→ Work item:
Only the lines with the string "blocks" are needed; return each of them from the entries below.

(Recorded data Opens)

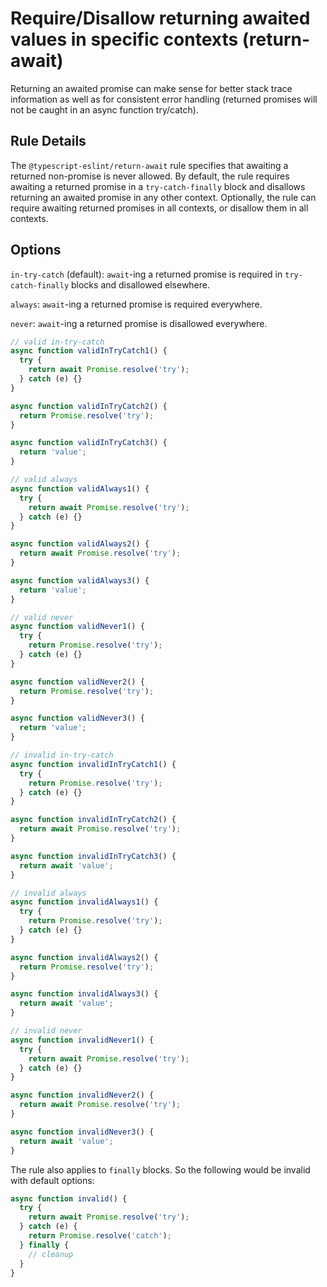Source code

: # Require/Disallow returning awaited values in specific contexts (return-await)

Returning an awaited promise can make sense for better stack trace information as well as for consistent error handling (returned promises will not be caught in an async function try/catch).

## Rule Details

The `@typescript-eslint/return-await` rule specifies that awaiting a returned non-promise is never allowed. By default, the rule requires awaiting a returned promise in a `try-catch-finally` block and disallows returning an awaited promise in any other context. Optionally, the rule can require awaiting returned promises in all contexts, or disallow them in all contexts.

## Options

`in-try-catch` (default): `await`-ing a returned promise is required in `try-catch-finally` blocks and disallowed elsewhere.

`always`: `await`-ing a returned promise is required everywhere.

`never`: `await`-ing a returned promise is disallowed everywhere.

```typescript
// valid in-try-catch
async function validInTryCatch1() {
  try {
    return await Promise.resolve('try');
  } catch (e) {}
}

async function validInTryCatch2() {
  return Promise.resolve('try');
}

async function validInTryCatch3() {
  return 'value';
}

// valid always
async function validAlways1() {
  try {
    return await Promise.resolve('try');
  } catch (e) {}
}

async function validAlways2() {
  return await Promise.resolve('try');
}

async function validAlways3() {
  return 'value';
}

// valid never
async function validNever1() {
  try {
    return Promise.resolve('try');
  } catch (e) {}
}

async function validNever2() {
  return Promise.resolve('try');
}

async function validNever3() {
  return 'value';
}
```

```typescript
// invalid in-try-catch
async function invalidInTryCatch1() {
  try {
    return Promise.resolve('try');
  } catch (e) {}
}

async function invalidInTryCatch2() {
  return await Promise.resolve('try');
}

async function invalidInTryCatch3() {
  return await 'value';
}

// invalid always
async function invalidAlways1() {
  try {
    return Promise.resolve('try');
  } catch (e) {}
}

async function invalidAlways2() {
  return Promise.resolve('try');
}

async function invalidAlways3() {
  return await 'value';
}

// invalid never
async function invalidNever1() {
  try {
    return await Promise.resolve('try');
  } catch (e) {}
}

async function invalidNever2() {
  return await Promise.resolve('try');
}

async function invalidNever3() {
  return await 'value';
}
```

The rule also applies to `finally` blocks. So the following would be invalid with default options:

```typescript
async function invalid() {
  try {
    return await Promise.resolve('try');
  } catch (e) {
    return Promise.resolve('catch');
  } finally {
    // cleanup
  }
}
```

(Recorded data Closes)

→ Response box:
`in-try-catch` (default): `await`-ing a returned promise is required in `try-catch-finally` blocks and disallowed elsewhere.
The rule also applies to `finally` blocks. So the following would be invalid with default options:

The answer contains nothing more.